(Record excerpts begins)

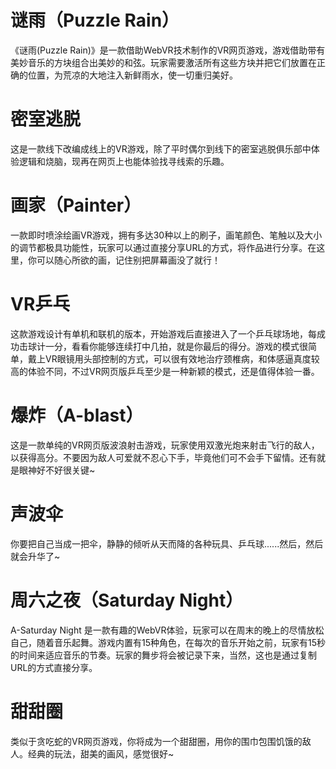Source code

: # 谜雨（Puzzle Rain）

《谜雨(Puzzle Rain)》是一款借助WebVR技术制作的VR网页游戏，游戏借助带有美妙音乐的方块组合出美妙的和弦。玩家需要激活所有这些方块并把它们放置在正确的位置，为荒凉的大地注入新鲜雨水，使一切重归美好。

# 密室逃脱

这是一款线下改编成线上的VR游戏，除了平时偶尔到线下的密室逃脱俱乐部中体验逻辑和烧脑，现再在网页上也能体验找寻线索的乐趣。

# 画家（Painter）

一款即时喷涂绘画VR游戏，拥有多达30种以上的刷子，画笔颜色、笔触以及大小的调节都极具功能性，玩家可以通过直接分享URL的方式，将作品进行分享。在这里，你可以随心所欲的画，记住别把屏幕画没了就行！

# VR乒乓

这款游戏设计有单机和联机的版本，开始游戏后直接进入了一个乒乓球场地，每成功击球计一分，看看你能够连续打中几拍，就是你最后的得分。游戏的模式很简单，戴上VR眼镜用头部控制的方式，可以很有效地治疗颈椎病，和体感逼真度较高的体验不同，不过VR网页版乒乓至少是一种新颖的模式，还是值得体验一番。

# 爆炸（A-blast）

这是一款单纯的VR网页版波浪射击游戏，玩家使用双激光炮来射击飞行的敌人，以获得高分。不要因为敌人可爱就不忍心下手，毕竟他们可不会手下留情。还有就是眼神好不好很关键~

# 声波伞

你要把自己当成一把伞，静静的倾听从天而降的各种玩具、乒乓球......然后，然后就会升华了~

# 周六之夜（Saturday Night）

A-Saturday Night 是一款有趣的WebVR体验，玩家可以在周末的晚上的尽情放松自己，随着音乐起舞。游戏内置有15种角色，在每次的音乐开始之前，玩家有15秒的时间来适应音乐的节奏。玩家的舞步将会被记录下来，当然，这也是通过复制URL的方式直接分享。

# 甜甜圈

类似于贪吃蛇的VR网页游戏，你将成为一个甜甜圈，用你的围巾包围饥饿的敌人。经典的玩法，甜美的画风，感觉很好~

(Record excerpts ends)

§ Task
Without including any pictures, print all of the material exactly as given.

§ Reply to the exercise
Source code

: # 谜雨（Puzzle Rain）

《谜雨(Puzzle Rain)》是一款借助WebVR技术制作的VR网页游戏，游戏借助带有美妙音乐的方块组合出美妙的和弦。玩家需要激活所有这些方块并把它们放置在正确的位置，为荒凉的大地注入新鲜雨水，使一切重归美好。

# 密室逃脱

这是一款线下改编成线上的VR游戏，除了平时偶尔到线下的密室逃脱俱乐部中体验逻辑和烧脑，现再在网页上也能体验找寻线索的乐趣。

# 画家（Painter）

一款即时喷涂绘画VR游戏，拥有多达30种以上的刷子，画笔颜色、笔触以及大小的调节都极具功能性，玩家可以通过直接分享URL的方式，将作品进行分享。在这里，你可以随心所欲的画，记住别把屏幕画没了就行！

# VR乒乓

这款游戏设计有单机和联机的版本，开始游戏后直接进入了一个乒乓球场地，每成功击球计一分，看看你能够连续打中几拍，就是你最后的得分。游戏的模式很简单，戴上VR眼镜用头部控制的方式，可以很有效地治疗颈椎病，和体感逼真度较高的体验不同，不过VR网页版乒乓至少是一种新颖的模式，还是值得体验一番。

# 爆炸（A-blast）

这是一款单纯的VR网页版波浪射击游戏，玩家使用双激光炮来射击飞行的敌人，以获得高分。不要因为敌人可爱就不忍心下手，毕竟他们可不会手下留情。还有就是眼神好不好很关键~

# 声波伞

你要把自己当成一把伞，静静的倾听从天而降的各种玩具、乒乓球......然后，然后就会升华了~

# 周六之夜（Saturday Night）

A-Saturday Night 是一款有趣的WebVR体验，玩家可以在周末的晚上的尽情放松自己，随着音乐起舞。游戏内置有15种角色，在每次的音乐开始之前，玩家有15秒的时间来适应音乐的节奏。玩家的舞步将会被记录下来，当然，这也是通过复制URL的方式直接分享。

# 甜甜圈

类似于贪吃蛇的VR网页游戏，你将成为一个甜甜圈，用你的围巾包围饥饿的敌人。经典的玩法，甜美的画风，感觉很好~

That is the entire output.